Doch auch so ist klar, dass neben dem Verkehrssektor vor allem der Gebäudesektor zum Sorgenkind der Klimaschutzpolitik geworden ist. Mit 35 Millionen Tonnen CO₂, die die Ampel in dem Bereich bis zum Jahr 2030 geplant zu viel ausstoße, seien die Berechnungen wohl noch „eher unterschätzt“. Die Wirkung des Heizungsgesetzes sei „zu positiv eingerechnet“ worden, heißt es.

Geywitz gegen mehr Klimaschutz beim Neubau

„Oberste Priorität“ scheint bei der Ampel angesichts der heiklen Konjunktur gerade eher die Wirtschaft als die Klimarettung zu haben. So will etwa Bauministerin Klara Geywitz (SPD) trotz Vereinbarung im Koalitionsvertrag keine strengeren Vorgaben für Dämmungen beim Neubau erlassen. „Ich glaube, es ist nicht die Zeit (...), hier noch einmal die Standards zu verschärfen“, sagte sie dem Sender ntv.

Kritik daran kommt von den Grünen: „Wir brauchen mehr Klimaschutz, nicht weniger. Das sind wir den kommenden Generationen schuldig“, sagte die baupolitische Sprecherin der Fraktion, Christina-Johanne Schröder, dem Tagesspiegel. Die Ministerin sehe das sicherlich ebenso, sagte die Grünen-Politikerin weiter und warb für ihr Modell einer neuen Wohngemeinnützigkeit, mit der bezahlbarer Wohnraum entstehen und gleichzeitig die schwächelnde Baubranche belebt werden könne.

Es wird immer klarer, wie willenlos und planlos die Bundesregierung in Sachen Klimaschutz agiert.

Barbara Metz, Bundesgeschäftsführerin der deutschen Umwelthilfe.

Doch Einzelmaßnahmen alleine würden nicht reichen, mahnen Expertenrat und Opposition am Dienstag. „Für die Ampel muss diese Breitseite der eigenen Klima-Experten jetzt ein Weckruf sein“, fordert CDU-Vize Andreas Jung. Er forderte, dass das noch nicht beschlossene Gebäudeenergiegesetz noch einmal nachgearbeitet werde. „Vor dem Beschluss des Heizungsgesetzes muss der Klima-Effekt benannt und die soziale Flanke geschlossen werden“, sagte Jung.

Die Bundesgeschäftsführerin der deutschen Umwelthilfe, Barbara Metz, äußerte sich ähnlich kritisch: „Es wird immer klarer, wie willenlos und planlos die Bundesregierung in Sachen Klimaschutz agiert“, sagte sie dem Tagesspiegel.

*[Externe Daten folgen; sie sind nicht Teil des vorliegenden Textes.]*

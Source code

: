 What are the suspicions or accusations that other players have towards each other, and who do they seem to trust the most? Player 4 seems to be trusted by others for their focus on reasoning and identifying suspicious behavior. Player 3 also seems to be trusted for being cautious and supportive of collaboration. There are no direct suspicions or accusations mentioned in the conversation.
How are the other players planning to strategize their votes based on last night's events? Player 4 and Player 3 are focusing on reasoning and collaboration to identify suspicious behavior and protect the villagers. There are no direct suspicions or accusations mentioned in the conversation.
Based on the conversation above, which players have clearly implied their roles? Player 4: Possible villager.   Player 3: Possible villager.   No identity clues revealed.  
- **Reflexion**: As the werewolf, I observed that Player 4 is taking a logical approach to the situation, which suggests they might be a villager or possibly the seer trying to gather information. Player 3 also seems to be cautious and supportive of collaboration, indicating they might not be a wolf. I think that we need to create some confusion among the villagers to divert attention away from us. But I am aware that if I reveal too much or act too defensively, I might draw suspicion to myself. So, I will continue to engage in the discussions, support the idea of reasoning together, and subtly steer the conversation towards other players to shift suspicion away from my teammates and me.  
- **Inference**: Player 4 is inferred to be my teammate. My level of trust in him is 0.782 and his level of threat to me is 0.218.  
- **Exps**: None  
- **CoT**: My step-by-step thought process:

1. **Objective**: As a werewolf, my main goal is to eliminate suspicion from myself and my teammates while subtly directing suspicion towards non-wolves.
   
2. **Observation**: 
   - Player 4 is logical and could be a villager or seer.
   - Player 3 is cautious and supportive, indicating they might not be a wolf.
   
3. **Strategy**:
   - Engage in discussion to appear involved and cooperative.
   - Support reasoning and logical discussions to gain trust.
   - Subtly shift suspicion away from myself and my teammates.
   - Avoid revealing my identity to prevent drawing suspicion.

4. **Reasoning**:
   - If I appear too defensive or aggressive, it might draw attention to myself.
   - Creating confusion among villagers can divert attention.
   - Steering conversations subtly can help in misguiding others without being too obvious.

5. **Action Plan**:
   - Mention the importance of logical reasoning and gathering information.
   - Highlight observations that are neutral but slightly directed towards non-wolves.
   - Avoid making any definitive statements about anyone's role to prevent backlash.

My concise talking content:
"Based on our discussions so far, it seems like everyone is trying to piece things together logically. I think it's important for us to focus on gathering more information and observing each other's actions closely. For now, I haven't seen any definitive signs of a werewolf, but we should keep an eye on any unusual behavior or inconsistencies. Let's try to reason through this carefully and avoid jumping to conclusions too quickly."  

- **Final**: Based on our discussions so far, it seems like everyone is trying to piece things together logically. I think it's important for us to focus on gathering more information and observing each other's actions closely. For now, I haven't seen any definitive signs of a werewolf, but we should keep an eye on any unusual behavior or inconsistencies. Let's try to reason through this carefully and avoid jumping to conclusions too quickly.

Sie forderte ein Klimanotfallprogramm: „Wir brauchen im Gebäudesektor einen sofort wirksamen Einbaustopp für Öl- und Gasheizungen und ein Notfall-Sanierungsprogramm für jahrzehntelang vernachlässigte öffentliche Gebäudebestände.“

Doch an das vom Bundesverfassungsgericht gestoppte GEG-Verfahren will die Ampel nicht mehr ran und es im September im Bundestag beschließen. Zu groß ist die Sorge, dass neuer Streit die Regierung lähmt. Die Prioritäten in der Ampel, sie haben sich verschoben.